▸ **Task to complete**
Counting only lines of the listing below that hold the word "maximizes", give the total and nothing else.
━━━━━━━━━━━━━━━━
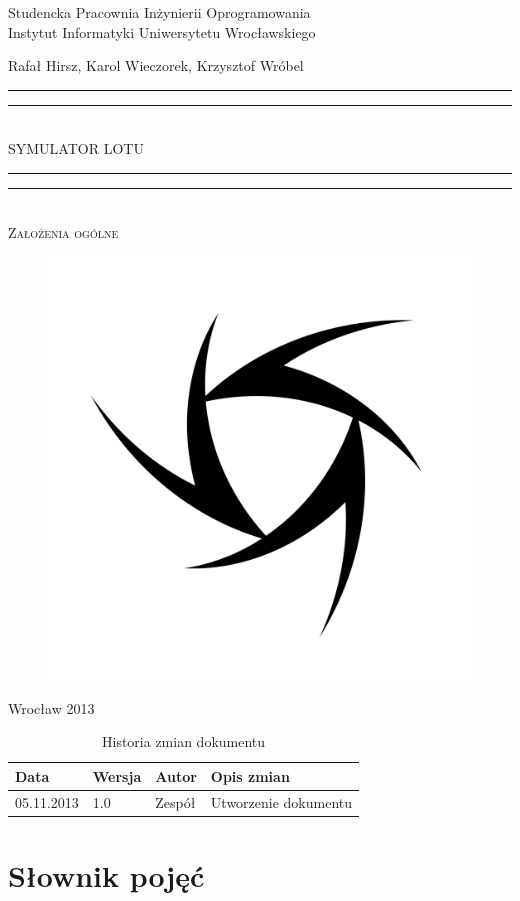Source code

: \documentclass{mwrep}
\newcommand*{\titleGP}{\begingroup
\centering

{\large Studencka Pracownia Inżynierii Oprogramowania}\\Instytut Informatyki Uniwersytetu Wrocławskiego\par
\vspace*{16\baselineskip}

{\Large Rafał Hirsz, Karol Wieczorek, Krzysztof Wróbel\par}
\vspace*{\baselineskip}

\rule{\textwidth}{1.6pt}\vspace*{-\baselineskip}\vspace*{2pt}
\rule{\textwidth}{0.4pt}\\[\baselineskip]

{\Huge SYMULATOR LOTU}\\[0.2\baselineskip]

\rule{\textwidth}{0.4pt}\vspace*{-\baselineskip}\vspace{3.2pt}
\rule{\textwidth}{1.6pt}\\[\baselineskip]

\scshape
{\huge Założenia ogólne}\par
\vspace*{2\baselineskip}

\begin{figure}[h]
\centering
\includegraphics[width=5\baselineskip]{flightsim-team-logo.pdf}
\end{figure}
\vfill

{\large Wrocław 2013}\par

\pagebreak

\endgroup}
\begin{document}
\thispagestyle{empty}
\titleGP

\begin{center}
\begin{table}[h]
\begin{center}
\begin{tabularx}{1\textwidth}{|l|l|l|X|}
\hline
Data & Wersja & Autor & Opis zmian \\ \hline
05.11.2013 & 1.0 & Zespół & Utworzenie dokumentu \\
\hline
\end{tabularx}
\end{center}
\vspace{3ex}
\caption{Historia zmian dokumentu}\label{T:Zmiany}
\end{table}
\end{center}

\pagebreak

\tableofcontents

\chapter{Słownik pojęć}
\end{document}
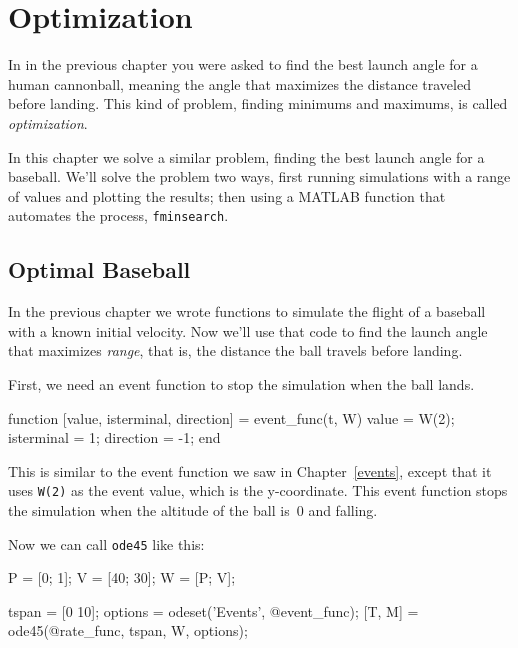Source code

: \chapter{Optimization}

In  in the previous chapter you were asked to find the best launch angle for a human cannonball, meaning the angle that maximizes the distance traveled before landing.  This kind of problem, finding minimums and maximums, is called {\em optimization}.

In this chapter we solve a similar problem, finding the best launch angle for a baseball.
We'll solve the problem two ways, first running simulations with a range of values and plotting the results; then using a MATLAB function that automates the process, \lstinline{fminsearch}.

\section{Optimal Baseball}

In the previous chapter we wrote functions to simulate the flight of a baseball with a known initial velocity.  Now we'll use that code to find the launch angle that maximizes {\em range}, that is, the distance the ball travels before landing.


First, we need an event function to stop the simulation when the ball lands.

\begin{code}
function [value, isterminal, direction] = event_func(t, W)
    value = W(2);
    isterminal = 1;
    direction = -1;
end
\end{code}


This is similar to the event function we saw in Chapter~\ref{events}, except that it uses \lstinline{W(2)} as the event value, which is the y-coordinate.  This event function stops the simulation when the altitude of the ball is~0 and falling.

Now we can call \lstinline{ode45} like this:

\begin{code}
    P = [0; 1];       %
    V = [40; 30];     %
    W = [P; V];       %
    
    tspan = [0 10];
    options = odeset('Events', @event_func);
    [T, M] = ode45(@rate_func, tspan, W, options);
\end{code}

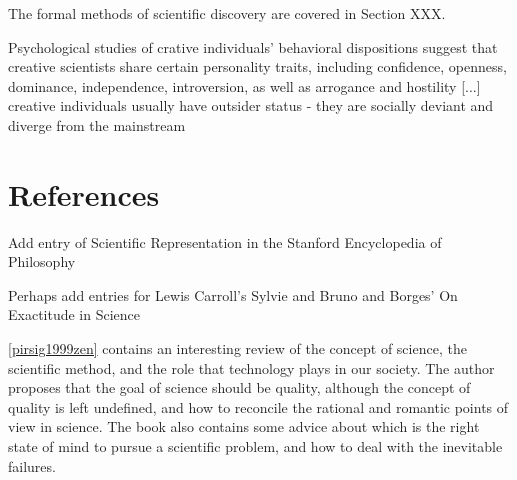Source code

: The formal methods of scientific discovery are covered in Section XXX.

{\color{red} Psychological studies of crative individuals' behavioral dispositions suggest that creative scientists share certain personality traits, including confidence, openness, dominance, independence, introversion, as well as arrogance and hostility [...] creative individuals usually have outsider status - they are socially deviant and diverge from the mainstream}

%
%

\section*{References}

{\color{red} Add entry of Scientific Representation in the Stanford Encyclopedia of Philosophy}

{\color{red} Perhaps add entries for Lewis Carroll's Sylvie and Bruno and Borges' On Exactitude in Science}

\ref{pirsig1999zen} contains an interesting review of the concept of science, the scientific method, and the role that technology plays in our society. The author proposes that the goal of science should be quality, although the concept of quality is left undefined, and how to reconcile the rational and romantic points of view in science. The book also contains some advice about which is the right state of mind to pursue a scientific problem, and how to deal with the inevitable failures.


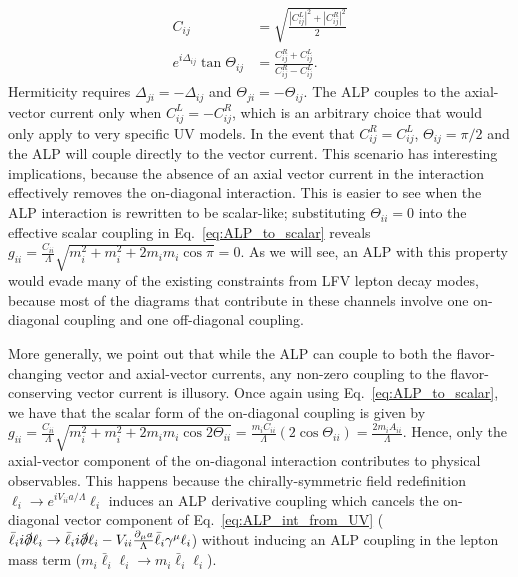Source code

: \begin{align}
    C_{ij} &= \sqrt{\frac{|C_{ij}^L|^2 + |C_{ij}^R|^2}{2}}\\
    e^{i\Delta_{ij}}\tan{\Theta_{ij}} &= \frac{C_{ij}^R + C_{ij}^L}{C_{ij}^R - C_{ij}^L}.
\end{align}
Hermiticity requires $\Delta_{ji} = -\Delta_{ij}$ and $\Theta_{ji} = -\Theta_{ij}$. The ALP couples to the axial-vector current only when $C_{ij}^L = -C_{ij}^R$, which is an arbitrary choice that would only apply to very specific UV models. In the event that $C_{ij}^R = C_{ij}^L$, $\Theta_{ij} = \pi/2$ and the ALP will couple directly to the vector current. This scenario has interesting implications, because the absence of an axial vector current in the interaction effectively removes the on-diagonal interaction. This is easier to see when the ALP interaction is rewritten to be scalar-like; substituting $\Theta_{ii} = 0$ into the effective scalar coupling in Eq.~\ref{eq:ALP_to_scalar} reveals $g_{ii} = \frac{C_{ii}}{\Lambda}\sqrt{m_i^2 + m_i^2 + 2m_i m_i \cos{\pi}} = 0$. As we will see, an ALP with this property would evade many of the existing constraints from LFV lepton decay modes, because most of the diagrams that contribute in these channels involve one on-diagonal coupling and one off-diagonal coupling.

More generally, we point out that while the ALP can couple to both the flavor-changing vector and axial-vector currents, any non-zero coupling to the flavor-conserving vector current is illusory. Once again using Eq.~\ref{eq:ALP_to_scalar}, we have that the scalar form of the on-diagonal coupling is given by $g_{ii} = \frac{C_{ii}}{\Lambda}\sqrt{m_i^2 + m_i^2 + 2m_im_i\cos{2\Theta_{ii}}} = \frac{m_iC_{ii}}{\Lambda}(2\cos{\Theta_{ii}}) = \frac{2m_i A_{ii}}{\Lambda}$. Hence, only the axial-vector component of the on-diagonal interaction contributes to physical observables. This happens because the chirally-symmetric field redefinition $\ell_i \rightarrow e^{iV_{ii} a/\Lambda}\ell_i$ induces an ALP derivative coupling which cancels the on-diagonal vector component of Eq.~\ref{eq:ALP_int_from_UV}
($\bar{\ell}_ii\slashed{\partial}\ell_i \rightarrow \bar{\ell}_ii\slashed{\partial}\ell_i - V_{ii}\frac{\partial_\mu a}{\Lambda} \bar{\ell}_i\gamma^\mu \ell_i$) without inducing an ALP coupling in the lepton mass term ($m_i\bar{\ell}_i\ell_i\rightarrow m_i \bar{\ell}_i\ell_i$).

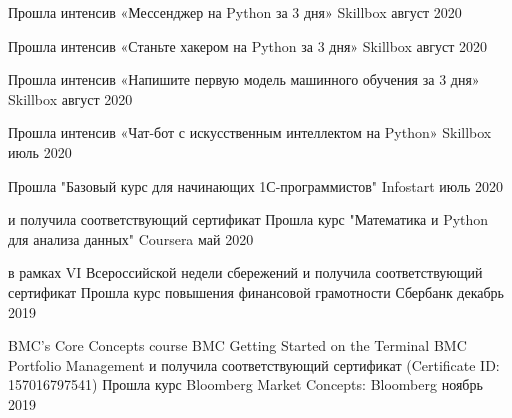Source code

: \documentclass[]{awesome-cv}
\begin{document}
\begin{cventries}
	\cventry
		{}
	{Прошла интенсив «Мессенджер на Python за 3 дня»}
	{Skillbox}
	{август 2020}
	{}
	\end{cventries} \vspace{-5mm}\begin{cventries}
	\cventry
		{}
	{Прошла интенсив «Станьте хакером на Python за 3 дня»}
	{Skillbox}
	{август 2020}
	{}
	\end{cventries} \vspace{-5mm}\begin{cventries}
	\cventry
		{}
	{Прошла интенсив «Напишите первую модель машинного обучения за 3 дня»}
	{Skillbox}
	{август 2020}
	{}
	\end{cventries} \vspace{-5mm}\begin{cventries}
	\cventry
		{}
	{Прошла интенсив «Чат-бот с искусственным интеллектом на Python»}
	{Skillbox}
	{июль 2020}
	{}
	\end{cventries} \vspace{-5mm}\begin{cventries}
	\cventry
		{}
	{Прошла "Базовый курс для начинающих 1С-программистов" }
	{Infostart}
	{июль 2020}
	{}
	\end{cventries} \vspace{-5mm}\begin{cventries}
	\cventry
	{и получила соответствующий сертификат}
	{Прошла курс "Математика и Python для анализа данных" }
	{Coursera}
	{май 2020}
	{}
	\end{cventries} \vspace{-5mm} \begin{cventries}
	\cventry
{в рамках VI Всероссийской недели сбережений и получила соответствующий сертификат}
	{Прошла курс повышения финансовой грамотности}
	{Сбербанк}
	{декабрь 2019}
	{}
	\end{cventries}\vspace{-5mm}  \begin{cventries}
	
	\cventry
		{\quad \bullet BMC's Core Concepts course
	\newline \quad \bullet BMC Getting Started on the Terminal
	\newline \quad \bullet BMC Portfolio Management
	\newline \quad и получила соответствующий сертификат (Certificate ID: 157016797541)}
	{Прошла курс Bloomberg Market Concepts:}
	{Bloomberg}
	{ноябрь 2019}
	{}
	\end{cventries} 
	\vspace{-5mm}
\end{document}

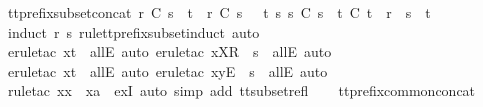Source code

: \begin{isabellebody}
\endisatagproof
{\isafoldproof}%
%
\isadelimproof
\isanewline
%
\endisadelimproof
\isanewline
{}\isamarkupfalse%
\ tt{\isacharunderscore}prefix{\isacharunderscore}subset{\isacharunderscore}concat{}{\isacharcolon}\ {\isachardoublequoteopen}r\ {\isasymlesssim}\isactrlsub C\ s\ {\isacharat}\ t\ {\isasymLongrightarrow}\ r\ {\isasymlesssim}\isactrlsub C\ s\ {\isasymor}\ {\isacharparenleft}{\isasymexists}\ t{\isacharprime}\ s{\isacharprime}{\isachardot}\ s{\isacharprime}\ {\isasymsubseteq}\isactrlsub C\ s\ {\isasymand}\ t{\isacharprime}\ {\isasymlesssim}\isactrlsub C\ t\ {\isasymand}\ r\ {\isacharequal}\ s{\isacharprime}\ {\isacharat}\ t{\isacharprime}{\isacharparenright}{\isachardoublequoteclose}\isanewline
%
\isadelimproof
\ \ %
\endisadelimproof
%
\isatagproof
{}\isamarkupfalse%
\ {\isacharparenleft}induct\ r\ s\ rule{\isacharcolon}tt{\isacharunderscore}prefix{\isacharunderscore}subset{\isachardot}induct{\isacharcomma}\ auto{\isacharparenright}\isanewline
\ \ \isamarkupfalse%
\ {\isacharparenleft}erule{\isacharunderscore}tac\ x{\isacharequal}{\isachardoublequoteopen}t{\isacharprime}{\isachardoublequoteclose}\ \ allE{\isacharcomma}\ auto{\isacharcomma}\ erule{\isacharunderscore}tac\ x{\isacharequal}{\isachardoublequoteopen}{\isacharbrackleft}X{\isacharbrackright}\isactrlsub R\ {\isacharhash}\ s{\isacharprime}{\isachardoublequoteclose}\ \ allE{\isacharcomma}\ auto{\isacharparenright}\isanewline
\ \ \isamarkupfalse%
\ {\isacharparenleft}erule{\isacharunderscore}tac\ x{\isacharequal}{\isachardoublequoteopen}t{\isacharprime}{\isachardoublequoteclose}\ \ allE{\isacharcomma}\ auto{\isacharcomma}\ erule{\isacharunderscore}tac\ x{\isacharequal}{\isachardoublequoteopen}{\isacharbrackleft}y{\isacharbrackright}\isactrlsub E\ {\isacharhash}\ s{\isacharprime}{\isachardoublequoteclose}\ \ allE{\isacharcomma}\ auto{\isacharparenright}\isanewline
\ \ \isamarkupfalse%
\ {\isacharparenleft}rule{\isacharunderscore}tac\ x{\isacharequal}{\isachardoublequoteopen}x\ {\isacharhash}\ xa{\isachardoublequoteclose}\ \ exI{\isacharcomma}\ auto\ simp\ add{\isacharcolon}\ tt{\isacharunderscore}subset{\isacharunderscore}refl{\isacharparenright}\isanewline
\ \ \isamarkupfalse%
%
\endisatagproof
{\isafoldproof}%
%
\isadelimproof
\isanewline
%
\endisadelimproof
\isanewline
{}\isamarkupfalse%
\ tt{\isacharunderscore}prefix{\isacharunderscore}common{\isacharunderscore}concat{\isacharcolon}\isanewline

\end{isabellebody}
━━━━━━━━━━━━━━━━
▸ **Answer to this problem**
2